POSIX printf(1) has no options (it says in its page "OPTIONS: None")
and our printf has no options, but implementations are allowed to
extend the standard, and add some, POSIX says (XCU 1.4) that when it
says "OPTIONS: None" what it means is:

  Default Behavior: When this section is listed as ``None.'', it means that
  the implementation need not support any options. Standard utilities that
  do not accept options, but that do accept operands, shall recognize "--"
  as a first argument to be discarded.

That is more or less what we do, but for backwards compat reasons, not
always.

  The requirement for recognizing "--" is because conforming applications
  need a way to shield their operands from any arbitrary options that the
  implementation may provide as an extension.
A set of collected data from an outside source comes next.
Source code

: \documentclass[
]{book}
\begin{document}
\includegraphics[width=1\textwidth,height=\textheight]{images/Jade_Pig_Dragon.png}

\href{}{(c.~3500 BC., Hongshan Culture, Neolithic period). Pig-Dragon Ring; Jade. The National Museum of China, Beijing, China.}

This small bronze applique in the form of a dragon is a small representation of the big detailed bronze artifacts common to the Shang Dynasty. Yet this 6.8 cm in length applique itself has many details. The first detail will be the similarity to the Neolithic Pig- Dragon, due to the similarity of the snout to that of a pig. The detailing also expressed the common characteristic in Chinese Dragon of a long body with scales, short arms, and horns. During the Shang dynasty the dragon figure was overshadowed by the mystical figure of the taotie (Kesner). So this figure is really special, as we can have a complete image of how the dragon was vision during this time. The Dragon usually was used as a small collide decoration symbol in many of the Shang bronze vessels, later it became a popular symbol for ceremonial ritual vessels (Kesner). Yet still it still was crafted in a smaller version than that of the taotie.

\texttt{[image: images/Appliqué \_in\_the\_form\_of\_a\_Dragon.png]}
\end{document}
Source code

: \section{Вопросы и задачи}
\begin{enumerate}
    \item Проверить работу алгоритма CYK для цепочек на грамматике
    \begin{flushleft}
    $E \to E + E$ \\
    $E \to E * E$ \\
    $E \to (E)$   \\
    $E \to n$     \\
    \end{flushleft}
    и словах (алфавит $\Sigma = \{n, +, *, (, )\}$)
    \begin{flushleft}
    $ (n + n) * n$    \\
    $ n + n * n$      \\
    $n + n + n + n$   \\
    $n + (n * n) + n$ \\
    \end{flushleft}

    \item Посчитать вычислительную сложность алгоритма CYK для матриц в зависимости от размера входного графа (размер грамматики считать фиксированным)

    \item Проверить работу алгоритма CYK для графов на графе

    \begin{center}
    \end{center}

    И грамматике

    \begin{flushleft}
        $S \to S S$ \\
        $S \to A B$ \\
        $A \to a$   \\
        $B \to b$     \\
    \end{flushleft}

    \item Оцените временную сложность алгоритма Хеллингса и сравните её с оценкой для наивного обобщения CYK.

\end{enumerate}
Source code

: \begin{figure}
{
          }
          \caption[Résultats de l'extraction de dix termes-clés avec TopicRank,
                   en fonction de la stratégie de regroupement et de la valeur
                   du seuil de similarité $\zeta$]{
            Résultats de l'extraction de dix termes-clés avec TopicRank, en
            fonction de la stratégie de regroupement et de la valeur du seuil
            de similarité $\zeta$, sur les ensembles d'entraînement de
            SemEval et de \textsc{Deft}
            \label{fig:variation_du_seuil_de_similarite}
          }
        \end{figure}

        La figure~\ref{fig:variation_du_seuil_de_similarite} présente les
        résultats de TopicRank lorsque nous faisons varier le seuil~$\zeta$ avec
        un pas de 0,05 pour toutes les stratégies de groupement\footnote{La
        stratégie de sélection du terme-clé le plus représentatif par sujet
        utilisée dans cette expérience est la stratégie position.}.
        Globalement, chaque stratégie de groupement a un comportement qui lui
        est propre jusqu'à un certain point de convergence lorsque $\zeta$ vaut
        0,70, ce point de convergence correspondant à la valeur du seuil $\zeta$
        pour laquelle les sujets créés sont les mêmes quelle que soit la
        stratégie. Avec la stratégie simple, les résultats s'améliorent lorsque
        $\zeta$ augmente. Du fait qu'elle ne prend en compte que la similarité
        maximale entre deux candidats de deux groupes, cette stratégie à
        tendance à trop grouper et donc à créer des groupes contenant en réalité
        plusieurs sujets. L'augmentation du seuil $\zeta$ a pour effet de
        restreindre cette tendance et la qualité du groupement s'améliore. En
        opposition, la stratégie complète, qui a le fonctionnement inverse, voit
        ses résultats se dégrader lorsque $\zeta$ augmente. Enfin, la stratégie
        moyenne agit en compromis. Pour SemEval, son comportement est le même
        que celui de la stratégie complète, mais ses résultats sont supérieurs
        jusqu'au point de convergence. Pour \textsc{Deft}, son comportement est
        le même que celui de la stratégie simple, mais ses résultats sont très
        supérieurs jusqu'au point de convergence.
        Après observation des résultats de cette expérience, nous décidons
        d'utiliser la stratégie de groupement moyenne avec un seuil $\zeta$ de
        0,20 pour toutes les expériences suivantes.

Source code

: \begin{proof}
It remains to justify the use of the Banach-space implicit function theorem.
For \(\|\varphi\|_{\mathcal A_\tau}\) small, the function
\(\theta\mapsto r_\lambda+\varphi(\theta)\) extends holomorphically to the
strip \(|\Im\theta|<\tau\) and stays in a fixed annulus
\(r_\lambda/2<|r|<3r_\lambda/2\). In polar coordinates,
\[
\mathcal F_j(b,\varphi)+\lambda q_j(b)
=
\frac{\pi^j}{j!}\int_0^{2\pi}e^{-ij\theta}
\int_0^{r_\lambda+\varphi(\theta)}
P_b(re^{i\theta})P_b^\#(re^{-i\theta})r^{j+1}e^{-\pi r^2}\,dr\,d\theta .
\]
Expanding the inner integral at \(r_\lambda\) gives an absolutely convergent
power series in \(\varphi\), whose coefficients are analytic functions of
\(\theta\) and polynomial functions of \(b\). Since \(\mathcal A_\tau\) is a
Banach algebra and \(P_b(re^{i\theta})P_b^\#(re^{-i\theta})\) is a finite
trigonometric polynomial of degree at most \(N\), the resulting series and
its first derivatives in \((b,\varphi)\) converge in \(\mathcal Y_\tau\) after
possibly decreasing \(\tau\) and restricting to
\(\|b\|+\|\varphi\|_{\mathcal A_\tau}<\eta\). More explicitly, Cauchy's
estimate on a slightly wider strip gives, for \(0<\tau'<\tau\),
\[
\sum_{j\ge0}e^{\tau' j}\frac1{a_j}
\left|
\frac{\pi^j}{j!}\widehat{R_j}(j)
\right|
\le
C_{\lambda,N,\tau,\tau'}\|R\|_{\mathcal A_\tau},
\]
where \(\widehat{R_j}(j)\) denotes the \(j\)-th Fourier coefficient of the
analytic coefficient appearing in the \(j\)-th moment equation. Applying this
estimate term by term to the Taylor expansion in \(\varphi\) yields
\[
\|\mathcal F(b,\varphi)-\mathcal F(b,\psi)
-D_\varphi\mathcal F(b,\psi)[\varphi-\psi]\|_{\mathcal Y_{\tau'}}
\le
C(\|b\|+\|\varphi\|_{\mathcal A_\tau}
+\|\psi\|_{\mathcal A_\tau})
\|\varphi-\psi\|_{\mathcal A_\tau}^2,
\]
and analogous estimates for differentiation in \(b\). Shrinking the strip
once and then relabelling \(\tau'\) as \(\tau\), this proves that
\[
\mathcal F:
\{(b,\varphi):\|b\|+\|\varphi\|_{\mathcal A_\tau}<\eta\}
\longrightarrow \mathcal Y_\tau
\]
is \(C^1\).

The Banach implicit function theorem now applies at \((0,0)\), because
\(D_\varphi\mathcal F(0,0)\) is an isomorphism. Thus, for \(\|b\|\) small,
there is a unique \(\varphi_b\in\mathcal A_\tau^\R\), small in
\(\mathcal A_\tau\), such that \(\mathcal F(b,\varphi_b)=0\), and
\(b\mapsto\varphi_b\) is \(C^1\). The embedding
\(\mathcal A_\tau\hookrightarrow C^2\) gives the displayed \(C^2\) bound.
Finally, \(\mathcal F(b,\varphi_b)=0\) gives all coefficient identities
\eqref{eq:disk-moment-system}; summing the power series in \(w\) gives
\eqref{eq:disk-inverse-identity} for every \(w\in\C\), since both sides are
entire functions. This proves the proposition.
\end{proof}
For example, if the standard
  utility foo is listed as taking no options, and the application needed
  to give it a pathname with a leading <hyphen-minus>, it could safely do
  it as:

        foo -- -myfile

  and avoid any problems with -m used as an extension.

Other versions of printf(1) do have options, or at least, an option.
bash, ksh93 & zsh all have a "-v var" option to cause the output from
(the builtin) printf to be stored in var, rather than written to stdout.

It might be time to adjust our ptintf to be fully POSIX, and always handle
the "--" end of options option (it doesn't seem useful as a printf format,
and if needed, can always be written as printf -- --) rather than only
doing it sometimes.   Currently our printf used as "printf --" writes "--"
to stdout.   It really shouldn't.   When there is just 1 arg, and it
contains no %, it is also treated as a format, even if it starts with a '-'.

So, as you demonstrated, in our printf, printf -V prints "-V", but
if you try 'printf -V A B C' what you get is:

  sh: unknown option -- V
  Usage: printf format [arg ...]

(It would do the same if given a script with one of the -v var options
used in it).

The comments at the start of main() in our printf(1) source are nonsense
(though for backwards compat, we should just check for "--" rather than
using getopt() to do that for us, as we currently do, when we do it.)

kre

ps: I do appreciate that some of the mess that is there now is my doing,
but back when I did that I didn't understand POSIX as well as I do now.